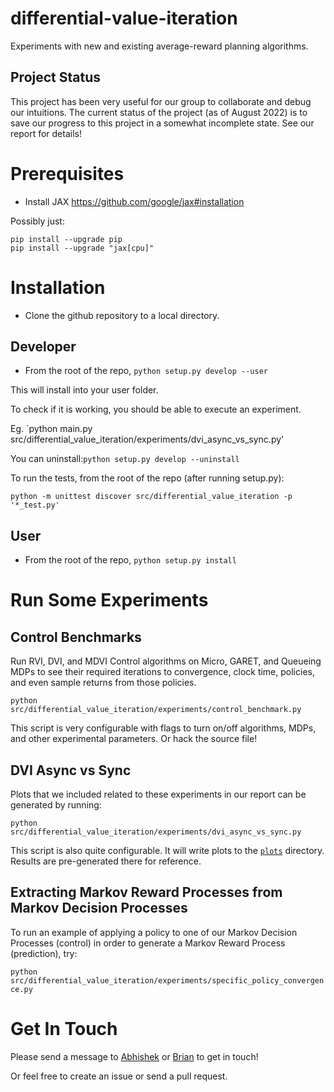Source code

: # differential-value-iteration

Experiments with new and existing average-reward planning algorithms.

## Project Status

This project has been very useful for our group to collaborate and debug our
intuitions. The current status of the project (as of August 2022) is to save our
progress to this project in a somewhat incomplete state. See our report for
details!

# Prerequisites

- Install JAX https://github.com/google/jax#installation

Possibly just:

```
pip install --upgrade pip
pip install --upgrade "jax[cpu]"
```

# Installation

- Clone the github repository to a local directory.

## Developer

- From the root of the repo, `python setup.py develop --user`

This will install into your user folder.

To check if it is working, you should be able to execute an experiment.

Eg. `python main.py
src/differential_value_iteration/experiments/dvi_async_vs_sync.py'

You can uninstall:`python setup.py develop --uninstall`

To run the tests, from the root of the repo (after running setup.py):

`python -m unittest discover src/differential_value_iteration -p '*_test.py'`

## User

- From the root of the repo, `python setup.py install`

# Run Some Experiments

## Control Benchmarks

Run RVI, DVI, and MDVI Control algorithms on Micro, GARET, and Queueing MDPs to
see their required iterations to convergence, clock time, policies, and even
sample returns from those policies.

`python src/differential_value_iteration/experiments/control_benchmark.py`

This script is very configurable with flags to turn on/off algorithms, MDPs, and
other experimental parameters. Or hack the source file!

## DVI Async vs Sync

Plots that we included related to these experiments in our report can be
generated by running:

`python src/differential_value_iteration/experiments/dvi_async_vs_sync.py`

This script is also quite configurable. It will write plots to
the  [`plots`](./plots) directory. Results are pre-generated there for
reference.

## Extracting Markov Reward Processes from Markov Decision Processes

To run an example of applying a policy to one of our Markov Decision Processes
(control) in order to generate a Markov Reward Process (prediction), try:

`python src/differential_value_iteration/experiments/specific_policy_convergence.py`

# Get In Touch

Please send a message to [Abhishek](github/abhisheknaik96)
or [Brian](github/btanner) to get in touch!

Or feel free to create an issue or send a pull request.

================================

Whatever pictures the entries contain, omit them, and write the rest out exactly.

▶ **RESPONSE TO THIS TASK**
Source code

: # differential-value-iteration

Experiments with new and existing average-reward planning algorithms.

## Project Status

This project has been very useful for our group to collaborate and debug our
intuitions. The current status of the project (as of August 2022) is to save our
progress to this project in a somewhat incomplete state. See our report for
details!

# Prerequisites

- Install JAX https://github.com/google/jax#installation

Possibly just:

```
pip install --upgrade pip
pip install --upgrade "jax[cpu]"
```

# Installation

- Clone the github repository to a local directory.

## Developer

- From the root of the repo, `python setup.py develop --user`

This will install into your user folder.

To check if it is working, you should be able to execute an experiment.

Eg. `python main.py
src/differential_value_iteration/experiments/dvi_async_vs_sync.py'

You can uninstall:`python setup.py develop --uninstall`

To run the tests, from the root of the repo (after running setup.py):

`python -m unittest discover src/differential_value_iteration -p '*_test.py'`

## User

- From the root of the repo, `python setup.py install`

# Run Some Experiments

## Control Benchmarks

Run RVI, DVI, and MDVI Control algorithms on Micro, GARET, and Queueing MDPs to
see their required iterations to convergence, clock time, policies, and even
sample returns from those policies.

`python src/differential_value_iteration/experiments/control_benchmark.py`

This script is very configurable with flags to turn on/off algorithms, MDPs, and
other experimental parameters. Or hack the source file!

## DVI Async vs Sync

Plots that we included related to these experiments in our report can be
generated by running:

`python src/differential_value_iteration/experiments/dvi_async_vs_sync.py`

This script is also quite configurable. It will write plots to
the  [`plots`](./plots) directory. Results are pre-generated there for
reference.

## Extracting Markov Reward Processes from Markov Decision Processes

To run an example of applying a policy to one of our Markov Decision Processes
(control) in order to generate a Markov Reward Process (prediction), try:

`python src/differential_value_iteration/experiments/specific_policy_convergence.py`

# Get In Touch

Please send a message to [Abhishek](github/abhisheknaik96)
or [Brian](github/btanner) to get in touch!

Or feel free to create an issue or send a pull request.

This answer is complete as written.